The winter is about to bite, quite sharply, as the temperatures drop precipitously tonight, down to 29 in our area. Last Thursday I experienced a different kind of bite, an intellectual one, that has me still chewing on what I heard. I listened to Dr. Richard Oppenlander speak for 90 minutes, with powerful figures and photos to underline his message.* What was that message? The single most effective way that we can respond to climate change and the environmental devastation of our planet that we’ve witnessed with increasing speed this last century is to STOP EATING ANIMAL PRODUCTS.

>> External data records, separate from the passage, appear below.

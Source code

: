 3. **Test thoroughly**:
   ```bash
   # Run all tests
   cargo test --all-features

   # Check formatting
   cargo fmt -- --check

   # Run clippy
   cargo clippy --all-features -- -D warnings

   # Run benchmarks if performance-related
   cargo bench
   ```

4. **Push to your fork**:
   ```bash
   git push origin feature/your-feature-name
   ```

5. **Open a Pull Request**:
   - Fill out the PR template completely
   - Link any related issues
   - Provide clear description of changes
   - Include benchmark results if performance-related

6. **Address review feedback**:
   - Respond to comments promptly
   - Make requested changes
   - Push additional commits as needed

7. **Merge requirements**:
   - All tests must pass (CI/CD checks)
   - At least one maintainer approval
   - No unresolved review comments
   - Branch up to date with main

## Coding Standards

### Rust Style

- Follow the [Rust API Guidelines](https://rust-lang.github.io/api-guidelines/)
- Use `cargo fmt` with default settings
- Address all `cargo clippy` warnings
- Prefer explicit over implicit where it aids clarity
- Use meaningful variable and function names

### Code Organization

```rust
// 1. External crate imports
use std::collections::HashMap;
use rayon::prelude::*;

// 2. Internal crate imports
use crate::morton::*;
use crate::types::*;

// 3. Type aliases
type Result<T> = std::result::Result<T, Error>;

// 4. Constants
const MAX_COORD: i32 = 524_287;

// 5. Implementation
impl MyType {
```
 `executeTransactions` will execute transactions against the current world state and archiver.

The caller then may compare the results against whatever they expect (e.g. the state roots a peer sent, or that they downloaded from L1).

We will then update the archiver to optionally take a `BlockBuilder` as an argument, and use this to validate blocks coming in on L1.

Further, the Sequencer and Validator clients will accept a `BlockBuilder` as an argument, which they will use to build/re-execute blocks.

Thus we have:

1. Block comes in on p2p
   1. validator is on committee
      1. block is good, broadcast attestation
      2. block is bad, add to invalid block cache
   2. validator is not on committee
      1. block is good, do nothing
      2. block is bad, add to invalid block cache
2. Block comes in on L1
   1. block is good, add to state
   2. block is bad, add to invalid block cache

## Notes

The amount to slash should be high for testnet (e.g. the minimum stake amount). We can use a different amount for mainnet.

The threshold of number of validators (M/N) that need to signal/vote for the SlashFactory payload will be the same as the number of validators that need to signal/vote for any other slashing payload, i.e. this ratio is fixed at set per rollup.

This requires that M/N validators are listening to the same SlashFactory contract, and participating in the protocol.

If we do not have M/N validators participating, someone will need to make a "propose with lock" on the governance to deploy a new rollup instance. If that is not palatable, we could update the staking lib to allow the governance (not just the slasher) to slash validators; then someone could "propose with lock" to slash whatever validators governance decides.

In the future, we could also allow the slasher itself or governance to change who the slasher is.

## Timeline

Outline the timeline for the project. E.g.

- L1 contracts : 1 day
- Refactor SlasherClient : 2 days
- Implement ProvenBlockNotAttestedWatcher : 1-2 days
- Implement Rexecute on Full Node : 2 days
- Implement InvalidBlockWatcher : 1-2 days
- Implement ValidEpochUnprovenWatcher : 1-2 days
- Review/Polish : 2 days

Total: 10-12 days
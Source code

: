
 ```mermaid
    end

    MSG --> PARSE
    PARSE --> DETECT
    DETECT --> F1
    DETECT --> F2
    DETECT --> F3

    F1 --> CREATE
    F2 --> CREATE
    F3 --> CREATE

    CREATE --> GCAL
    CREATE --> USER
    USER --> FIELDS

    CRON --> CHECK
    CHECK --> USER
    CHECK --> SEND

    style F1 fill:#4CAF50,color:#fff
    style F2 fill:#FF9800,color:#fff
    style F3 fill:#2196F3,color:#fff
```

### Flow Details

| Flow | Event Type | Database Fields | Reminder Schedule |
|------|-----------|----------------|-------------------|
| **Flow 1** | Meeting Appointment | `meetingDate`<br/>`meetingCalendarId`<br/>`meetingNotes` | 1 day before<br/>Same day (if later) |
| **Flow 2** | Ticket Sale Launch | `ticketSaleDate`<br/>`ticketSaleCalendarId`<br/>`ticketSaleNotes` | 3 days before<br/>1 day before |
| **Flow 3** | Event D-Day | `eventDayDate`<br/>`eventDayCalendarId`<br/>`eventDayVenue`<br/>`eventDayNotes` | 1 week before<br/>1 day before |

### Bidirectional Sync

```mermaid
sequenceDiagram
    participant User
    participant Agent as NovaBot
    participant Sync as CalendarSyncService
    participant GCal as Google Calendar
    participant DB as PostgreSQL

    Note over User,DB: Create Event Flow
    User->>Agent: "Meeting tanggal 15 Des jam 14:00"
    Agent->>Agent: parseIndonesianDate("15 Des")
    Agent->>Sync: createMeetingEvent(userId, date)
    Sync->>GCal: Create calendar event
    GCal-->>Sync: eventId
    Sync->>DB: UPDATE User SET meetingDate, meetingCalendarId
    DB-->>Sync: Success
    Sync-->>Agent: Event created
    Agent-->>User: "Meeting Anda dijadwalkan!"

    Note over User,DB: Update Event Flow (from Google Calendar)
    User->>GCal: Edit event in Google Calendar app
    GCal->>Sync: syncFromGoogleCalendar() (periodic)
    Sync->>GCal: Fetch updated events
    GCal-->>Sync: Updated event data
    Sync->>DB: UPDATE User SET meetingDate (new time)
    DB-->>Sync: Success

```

It’s very hard to come around to this idea; that we ought to become vegans. I know several vegans, and I admire them for their moral and health-conscious choice around food. Dr. Oppenlander pointed out that the leading causes of death in this country are linked to the eating of animal products. He pointed out that the seas have been depleted of ever more numerous species because of fishing, fishing whose only real purpose is to provide a filet for our dinner table. He pointed out that there is sufficient grain grown on this planet to meet the food needs of the 7 billion people on this planet twice over. Why do we have hunger? He said we have hunger because a vast percentage of that grain goes to feed the cows and pigs that feed our desire for meat. In addition, these massive animal farms, where tens of thousands of cows and pigs are raised, produce fantastic amounts of methane which, in the short term, are much more climate disruptive than CO2.
His talk was an assault of figures and photos that left me, and the other 200 people at the talk, numb. He did not pull punches. He even went after the “free range” chicken movement, letting us know that while the free range chicken has more space than the 11” x 8” space reserved for a chicken in the vast factory operations, a free range chicken is provided a 22” x 16” space. That is more space, but it certainly doesn’t support the vision of a chicken having free range. He also told us that the ‘free range” chickens often lose their beaks, just like their factory cousins, and for the same reason: chickens so close together get anxious and start pecking at each other. The pecking can harm the meat, so farmers take the beaks off the chicken to protect the meat!! It was numbing to listen to him.
I’m also quite aware that I’m writing this 10 days before Thanksgiving, a day when a bird is the main feature of many of our tables. And these birds are far larger than a normal turkey ever gets. The process by which they become so large is another story. Needless to say, Dr. Oppenlander rattled my cage when it comes to how I eat. We try to eat vegetarian a few days a week, and we try to purchase chicken, or beef, or eggs that are organically and humanely raised. I’m still not sure how to respond to the story he told. It was clear to me that eating animal products, and the vast production and distribution network that it has given rise to throughout the world, is certainly a significant, if not the largest, contributor to environmental devastation.
I’m reminded of the Native American tradition of thanking the spirit of the animal that was providing their sustenance. Perhaps we need to make our own rituals of gratitude for the animals that provide us food. I know that doesn’t go far enough to meet Dr. Oppenlander’s challenge, but I think it opens a door for those of us who don’t give a second thought to eating meat, even several times a day. Remembering the animal whose life was sacrificed so that we could have the meals we have would be a good start in moving us in a direction which might, some day, possible embrace the mantra of Dr. Oppenlander’s talk: Stop eating animal products if you want to secure the health of this planet!
To read a short piece on Dr. Oppenlander, visit this site. You can also visit this site to read more about his two books: Food Choice and Sustainability and Comfortably Unaware. For those of you who want to move in the direction of an animal free diet, consider this cookbook Almost Vegetarian or Forks over Knives Cookbook for those who want to go vegan.
A blessed Thanksgiving gathering to all!
Mark Doorley, Ph.D.
Chairperson, Board of Trustees
*The talk was held at Villanova University, November 13, 2014, sponsored by the Theology Institute and Villanova University Dining Services.